3.3. AHP-CRF–ARR Protein Interactions

CRFs act downstream of AHPs to target common Type-B ARRs of TCS and some unique pathways. Interaction analysis showed that CRF1-CRF8 could directly interact with AHP1AHP5 both in vitro and in vivo, except that only CRF2 and CRF3 showed no interaction with AHP2, further demonstrating that the CRFs actually act as a parallel branch of the canonical TCS signaling system [120]. Further analysis of interaction between CRF and ARR showed the interaction of both CRF1 and CRF2 with ARR7 and ARR12, and CRF6-ARR10 interaction was also observed, suggesting a unique ability of CRFs to be involved in specific interactions. The importance of these interactions will have to be examined further to determine their possible roles in the two-component signaling pathway.

4. Molecular Mechanisms of Two Component System Signaling Specificity in Arabidopsis

Compared with the one-step TCS in prokaryotes, plants have evolved a more complicated MSP pathway, which employs a hybrid HK with an HK and Rec domain, an HPt protein, and a separate RR. The MSP pathways could mediate a wide spectrum of stimulators, including cytokinin, ethylene, and various abiotic stresses. Upon activation of the MSP pathway, histidine-aspartate phosphorelay coupled with multiple protein–protein interactions (HK dimerization, HK–HP interaction, HP dimerization, and HP–RR interaction) to regulate a subset of downstream effectors. The mechanism by which plants perceive the external signals, then integrate and transduce the secondary signals specifically to the desired destination is the fundamental characteristic of the MSP signaling network. To achieve this, plants have evolved several tools. In this review, we focus on mainly 3 different mechanisms for plants to fine-tune TCS signaling: gene expression, protein interaction, and protein modification.
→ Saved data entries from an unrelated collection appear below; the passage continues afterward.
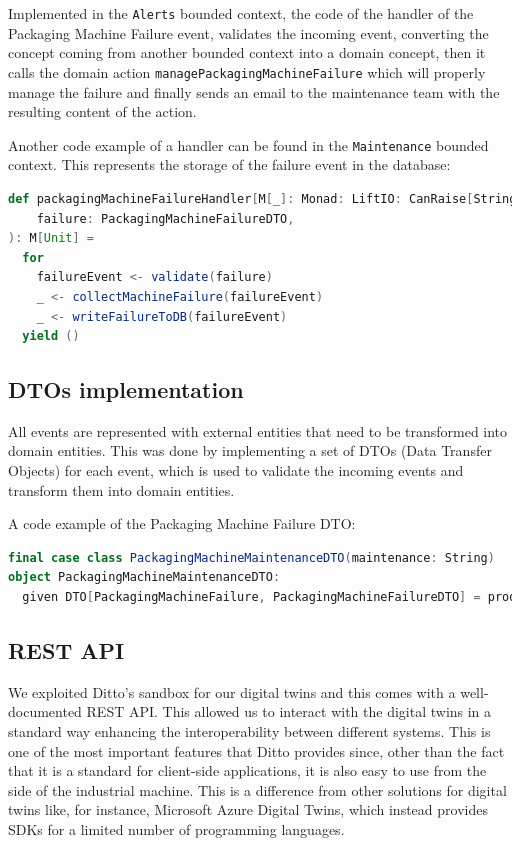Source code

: Implemented in the \texttt{Alerts} bounded context, the code of the handler of the Packaging Machine Failure event, validates the incoming event, converting the concept coming from another bounded context into a domain concept, then it calls the domain action \texttt{managePackagingMachineFailure} which will properly manage the failure and finally sends an email to the maintenance team with the resulting content of the action.

Another code example of a handler can be found in the \texttt{Maintenance} bounded context.
This represents the storage of the failure event in the database:

\begin{lstlisting}[language=Scala]
def packagingMachineFailureHandler[M[_]: Monad: LiftIO: CanRaise[String]](
    failure: PackagingMachineFailureDTO,
): M[Unit] =
  for
    failureEvent <- validate(failure)
    _ <- collectMachineFailure(failureEvent)
    _ <- writeFailureToDB(failureEvent)
  yield ()
\end{lstlisting}

\subsection{DTOs implementation}
All events are represented with external entities that need to be transformed into domain entities.
This was done by implementing a set of DTOs (Data Transfer Objects) for each event, which is used to validate the incoming events and transform them into domain entities.

A code example of the Packaging Machine Failure DTO:

\begin{lstlisting}[language=Scala]
final case class PackagingMachineMaintenanceDTO(maintenance: String)
object PackagingMachineMaintenanceDTO:
  given DTO[PackagingMachineFailure, PackagingMachineFailureDTO] = productTypeDTO

\end{lstlisting}

\subsection{REST API}
We exploited Ditto's sandbox for our digital twins and this comes with a well-documented REST API.
This allowed us to interact with the digital twins in a standard way enhancing the interoperability between different systems.
This is one of the most important features that Ditto provides since, other than the fact that it is a standard for client-side applications, it is also easy to use from the side of the industrial machine.
This is a difference from other solutions for digital twins like, for instance, Microsoft Azure Digital Twins, which instead provides SDKs for a limited number of programming languages.
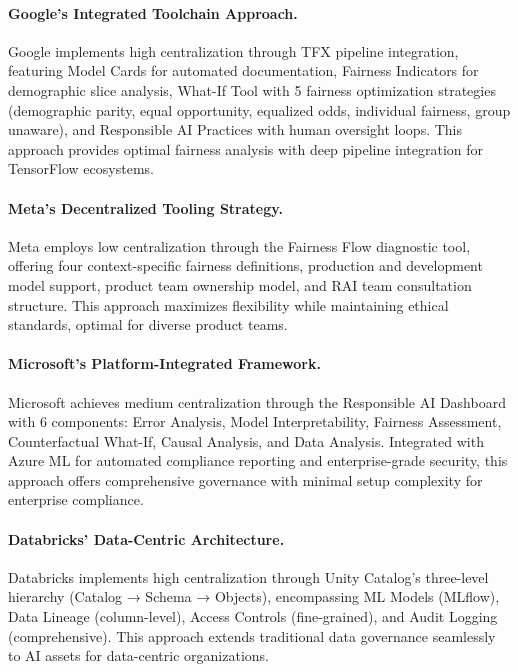\documentclass[manuscript,screen,9pt]{acmart}
\begin{document}
\paragraph{Google's Integrated Toolchain Approach.} Google implements high centralization through TFX pipeline integration, featuring Model Cards for automated documentation, Fairness Indicators for demographic slice analysis, What-If Tool with 5 fairness optimization strategies (demographic parity, equal opportunity, equalized odds, individual fairness, group unaware), and Responsible AI Practices with human oversight loops. This approach provides optimal fairness analysis with deep pipeline integration for TensorFlow ecosystems.

\paragraph{Meta's Decentralized Tooling Strategy.} Meta employs low centralization through the Fairness Flow diagnostic tool, offering four context-specific fairness definitions, production and development model support, product team ownership model, and RAI team consultation structure. This approach maximizes flexibility while maintaining ethical standards, optimal for diverse product teams.

\paragraph{Microsoft's Platform-Integrated Framework.} Microsoft achieves medium centralization through the Responsible AI Dashboard with 6 components: Error Analysis, Model Interpretability, Fairness Assessment, Counterfactual What-If, Causal Analysis, and Data Analysis. Integrated with Azure ML for automated compliance reporting and enterprise-grade security, this approach offers comprehensive governance with minimal setup complexity for enterprise compliance.

\paragraph{Databricks' Data-Centric Architecture.} Databricks implements high centralization through Unity Catalog's three-level hierarchy (Catalog → Schema → Objects), encompassing ML Models (MLflow), Data Lineage (column-level), Access Controls (fine-grained), and Audit Logging (comprehensive). This approach extends traditional data governance seamlessly to AI assets for data-centric organizations.
\end{document}
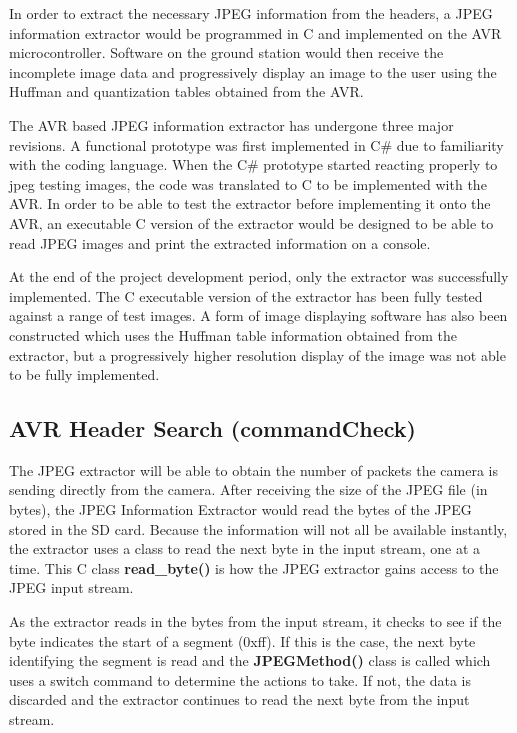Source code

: In order to extract the necessary JPEG information from
the headers, a JPEG information extractor would be
programmed in C and implemented on the AVR microcontroller.
Software on the ground station would then 
receive the incomplete image data and
progressively display an image to the user using the Huffman
and quantization tables obtained from the AVR.

The AVR based JPEG information extractor has undergone
three major revisions. A functional prototype was first
implemented in C\# due to familiarity with the coding language.
When the C\# prototype started reacting properly to 
jpeg testing images, the code was translated to C to be
implemented with the AVR. In order to be able to test
the extractor before implementing it onto the AVR, an 
executable C version of the extractor would be designed
to be able to read JPEG images and print the extracted
information on a console.

At the end of the project development period, only the 
extractor was successfully implemented. The C executable 
version of the extractor has been fully tested against 
a range of test images. A form of image displaying 
software has also been constructed which uses the 
Huffman table information obtained from the extractor, 
but a progressively higher resolution display of 
the image was not able to be fully implemented.

\subsection{AVR Header Search (commandCheck)}

The JPEG extractor will be able to obtain the 
number of packets the camera is sending directly from the camera.
After receiving the size of the JPEG file (in bytes), 
the JPEG Information Extractor would read the bytes of the JPEG stored in the SD card. 
Because the information will not all be available instantly, 
the extractor uses a class to read the next byte in the input stream, one at a time. 
This C class \textbf{read\_byte()} is how the JPEG extractor 
gains access to the JPEG input stream. 

As the extractor reads in the bytes from the input stream, it checks to see if the byte indicates the start of a segment (0xff). 
If this is the case, the next byte identifying the segment is read and the \textbf{JPEGMethod()} class is 
called which uses a switch command to determine the actions to take. 
If not, the data is discarded and the extractor continues 
to read the next byte from the input stream. 

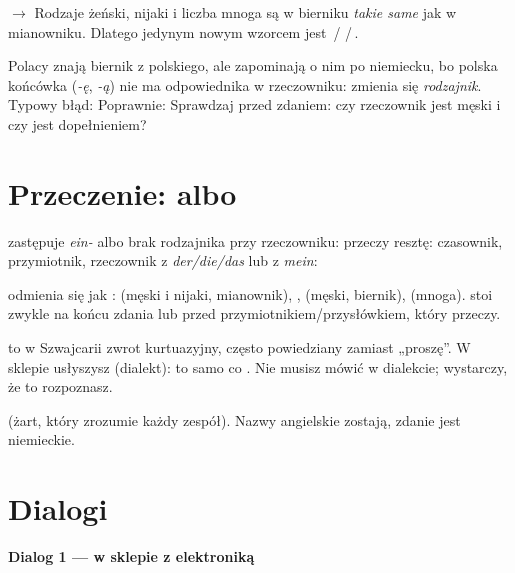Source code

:  $\rightarrow$  Rodzaje żeński, nijaki
i liczba mnoga są w bierniku \emph{takie same} jak w mianowniku. Dlatego jedynym nowym wzorcem jest
\,/\,\,/\,.

\begin{falle}
Polacy znają biernik z polskiego, ale zapominają o nim po niemiecku, bo polska końcówka (\emph{-ę}, \emph{-ą})
nie ma odpowiednika w rzeczowniku: zmienia się \emph{rodzajnik}. Typowy błąd: 
Poprawnie:  Sprawdzaj przed zdaniem: czy rzeczownik jest męski i czy jest
dopełnieniem?
\end{falle}

\section{Przeczenie:  albo }
\begin{zasada}
 zastępuje \emph{ein-} albo brak rodzajnika przy rzeczowniku:
   przeczy resztę: czasownik, przymiotnik, rzeczownik z \emph{der/die/das}
lub z \emph{mein}:  
\end{zasada}
 odmienia się jak :  (męski i nijaki, mianownik), ,  (męski, biernik),
 (mnoga).  stoi zwykle na końcu zdania lub przed przymiotnikiem/przysłówkiem, który przeczy.

\begin{szwajcaria}
 to w Szwajcarii zwrot kurtuazyjny, często powiedziany zamiast „proszę”. W sklepie
usłyszysz  (dialekt): to samo co . Nie musisz mówić
w dialekcie; wystarczy, że to rozpoznasz.
\end{szwajcaria}

\begin{praca}
  
(żart, który zrozumie każdy zespół). Nazwy angielskie zostają, zdanie jest niemieckie.
\end{praca}

\section{Dialogi}
\textbf{Dialog 1 --- w sklepie z elektroniką}
\begin{dialog}
\end{dialog}

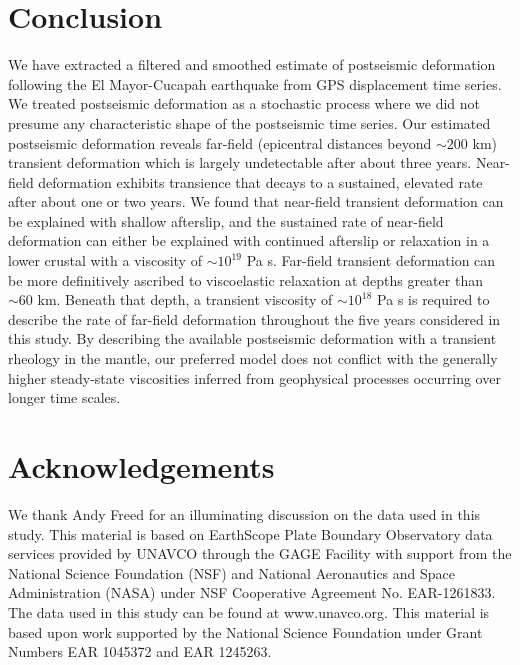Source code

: \documentclass[draft,linenumbers]{AGUJournal}
\begin{document}
\section{Conclusion}

We have extracted a filtered and smoothed estimate of postseismic deformation following the El Mayor-Cucapah earthquake from GPS displacement time series.  We treated postseismic deformation as a stochastic process where we did not presume any characteristic shape of the postseismic time series.  Our estimated postseismic deformation reveals far-field (epicentral distances beyond ${\sim}200$ km) transient deformation which is largely undetectable after about three years. Near-field deformation exhibits transience that decays to a sustained, elevated rate after about one or two years.  We found that near-field transient deformation can be explained with shallow afterslip, and the sustained rate of near-field deformation can either be explained with continued afterslip or relaxation in a lower crustal with a viscosity of ${\sim}10^{19}$ Pa s.  Far-field transient deformation can be more definitively ascribed to viscoelastic relaxation at depths greater than ${\sim}60$ km. Beneath that depth, a transient viscosity of ${\sim}10^{18}$ Pa s is required to describe the rate of far-field deformation throughout the five years considered in this study.  By describing the available postseismic deformation with a transient rheology in the mantle, our preferred model does not conflict with the generally higher steady-state viscosities inferred from geophysical processes occurring over longer time scales.

\section*{Acknowledgements}
We thank Andy Freed for an illuminating discussion on the data used in this study.  This material is based on EarthScope Plate Boundary Observatory data services provided by UNAVCO through the GAGE Facility with support from the National Science Foundation (NSF) and National Aeronautics and Space Administration (NASA) under NSF Cooperative Agreement No. EAR-1261833.  The data used in this study can be found at www.unavco.org. This material is based upon work supported by the National Science Foundation under Grant Numbers EAR 1045372 and EAR 1245263.


%
%
%
%
%
%
\end{document}
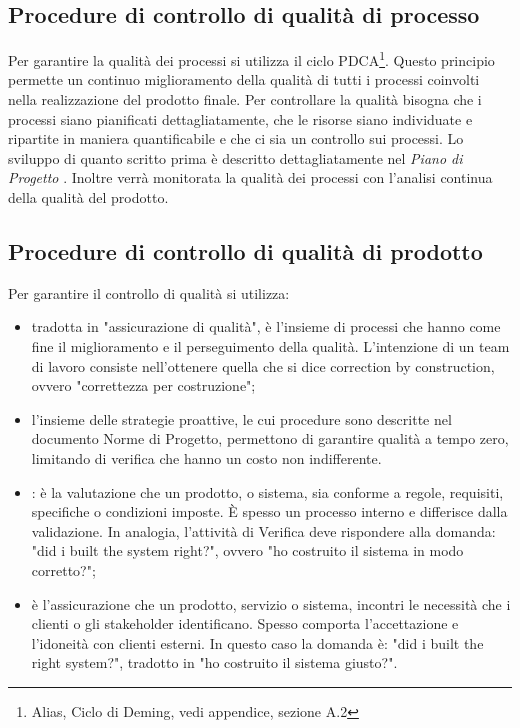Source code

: \subsection{Procedure di controllo di qualità di processo} %
\label{2.2}
Per garantire la qualità dei processi si utilizza il ciclo PDCA\footnote{Alias, Ciclo di Deming, vedi appendice, sezione A.2}.  Questo principio permette un continuo miglioramento della qualità di tutti i processi coinvolti nella realizzazione del prodotto finale.
Per controllare la qualità bisogna che i processi siano pianificati dettagliatamente, che le risorse siano individuate e ripartite in maniera quantificabile e che ci sia un controllo sui processi. Lo sviluppo di quanto scritto prima è descritto dettagliatamente nel \emph{Piano di Progetto \versionePianoDiProgetto{}}.
Inoltre verrà monitorata la qualità dei processi con l'analisi continua della qualità del prodotto.


\subsection{Procedure di controllo di qualità di prodotto} %
\label{2.3}
Per garantire il controllo di qualità si utilizza:
\begin{itemize}
\item {} tradotta in "assicurazione di qualità", è l'insieme di processi che hanno come fine il miglioramento e il perseguimento della qualità. L'intenzione di un team di lavoro consiste nell'ottenere quella che si dice correction by construction, ovvero "correttezza per costruzione";
\item {} l'insieme delle strategie proattive, le cui procedure sono descritte nel documento Norme di Progetto, permettono di garantire qualità a tempo zero, limitando  di verifica che hanno un costo non indifferente.
\item {}: è la valutazione che un prodotto,  o sistema, sia conforme a regole, requisiti, specifiche o condizioni imposte. È spesso un processo interno e differisce dalla validazione. In analogia, l'attività di Verifica deve rispondere alla domanda: "did i built the system right?", ovvero "ho costruito il sistema in modo corretto?";
\item {} è l'assicurazione che un prodotto, servizio o sistema, incontri le necessità che i clienti o gli stakeholder identificano. Spesso comporta l'accettazione e l'idoneità con clienti esterni. In questo caso la domanda è: "did i built the right system?", tradotto in "ho costruito il sistema giusto?".
\end{itemize}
4.1. Expression Patterns of Two Component System Related Genes

Gene expression in various tissues and developmental stages are prerequisites for functional proteins. Regulation of gene expression could directly influence cellular protein distribution and function as the first countermeasure mechanism to ensure signaling specificity in the plant MSP network. A more detailed study on the expression patterns of Arabidopsis TCS related genes was conducted using large-scale transcriptome sequencing, microarray, semi-quantitative or quantitative reverse transcription polymerase chain reaction (qRT-PCR), and promoter activity assays. A heat map of TCS genes was created based on Arabidopsis gene expression data from the AtGenExpress Consortium (Arabidopsis eFP Browser) (Figure 8). AHKs together with downstream partners AHPs and ARRs were found in each gene cluster with similar expression patterns, ensuring the fundamental elements essential for phosphorelay signaling processes exist in a certain developmental stage. In addition, a very high degree of overlapping expression occurred at all levels (AHKs, AHPs, and ARRs) of this signaling process, which could explain the high functional redundancy of TCS genes. However, some gene expression discrepancies at the tissue or cellular level may be observed in transgenic lines carrying reporter genes fused with native promoters. Three Arabidopsis cytokinin receptors are almost constitutively expressed in the whole plants with preferential expression in the root organs. For a more precise expression dissection, AHK4 is predominantly expressed in the central cylinder of the root meristem, while AHK2 and AHK3 are primarily expressed in the root tip and only slightly overlap with the AHK4 expression domain. In functional complementation analysis, AHK2 and AHK3 partially compensated the ahk4 null phenotypes, but the AHK2 and AHK3 activities in the central cylinder were not sufficient to rescue the negative effects on procambial differentiation [130]. Except for the expression profiles of TCS genes, there are signs that the subcellular localization of AHKs is correlated with signaling specificity, and the possibility of multiple sites of perception at PM or ER may determine specific outputs of cytokinin signaling [26].
Figure 8

Hierarchical clustering and heat map representation for the TCS gene expression profiles in Arabidopsis. Gene expression data were obtained from the AtGenExpress Consortium (Arabidopsis eFP Browser).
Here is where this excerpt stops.